Less than a decade ago, he was the single highest-paid star in the business after Pirates of the Caribbean turned out to be the financial gift that kept on giving, but his recent output has been decidedly smaller in scale and plagued by the sort of difficulties that would never be associated with the well-oiled Disney machine.

 

Johnny Depp - Actor

Depp was booted from not only his signature franchise but the Fantastic Beasts series. The biographical crime thriller City of Lies began shooting in December 2016 but didn’t secure a release until March 2021. Minamata kicked off principal photography in January 2019 but didn’t premiere until February 2022 and faced plenty of issues between those two points, while his next feature-length outing will see him voice an anthropomorphised puffin in the spinoff from a Serbian animated TV series.
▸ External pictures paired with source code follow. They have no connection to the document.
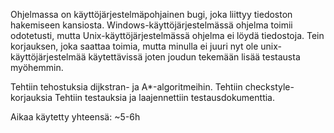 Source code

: 
Ohjelmassa on käyttöjärjestelmäpohjainen bugi, joka liittyy tiedoston hakemiseen kansiosta. 
Windows-käyttöjärjestelmässä ohjelma toimii odotetusti, mutta Unix-käyttöjärjestelmässä ohjelma ei löydä tiedostoja.
Tein korjauksen, joka saattaa toimia, mutta minulla ei juuri nyt ole unix-käyttöjärjestelmää käytettävissä joten joudun tekemään lisää testausta myöhemmin.

Tehtiin tehostuksia dijkstran- ja A*-algoritmeihin.
Tehtiin checkstyle-korjauksia
Tehtiin testauksia ja laajennettiin testausdokumenttia.

Aikaa käytetty yhteensä: ~5-6h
These are not halcyon days for Depp, to put it lightly, and while everybody is fully aware of the reasons why the bond between himself and American cinema has been so irrevocably severed, the decision to take charge of his own destiny finds him running the risk of experiencing the exact same misfortune twice.

Upcoming biographical drama Modì finds Depp returning to the director’s chair for the first time in three decades, with Al Pacino starring as painter and sculptor Amedeo Modigliani. He won’t be appearing in front of the camera this time around, though, but he’ll be keeping his fingers crossed that it doesn’t suffer the miserable fate of his debut, The Brave.

Co-written by Depp and his brother, he drafted in friend and mentor Marlon Brando to play the part of a mysterious benefactor who offers a financially-stricken man enough money to secure his family’s future on the proviso that he agrees to star in a snuff film. It was a small-scale debut, but when the knives came out, the actor and filmmaker moved quickly to ensure his first feature wouldn’t be fatally stabbed.

“It was the most difficult thing I’ve ever done, and I was an idiot to attempt it,” he exhaustedly told the Sun-Herald in early 1997. “It’s way too much work for one person.” Not that anybody was allowed to find out, with Depp reacting to a disastrous premiere that left his confidence so shaken he locked The Brave away in the vault, never to be seen again.

He flat-out refused to let it be screened to the public, shown on the big screen, or even released on home video, and considering that he also ended up investing millions of his own dollars into The Brave, history shows he definitely was an idiot for even attempting it looking at what happened afterwards.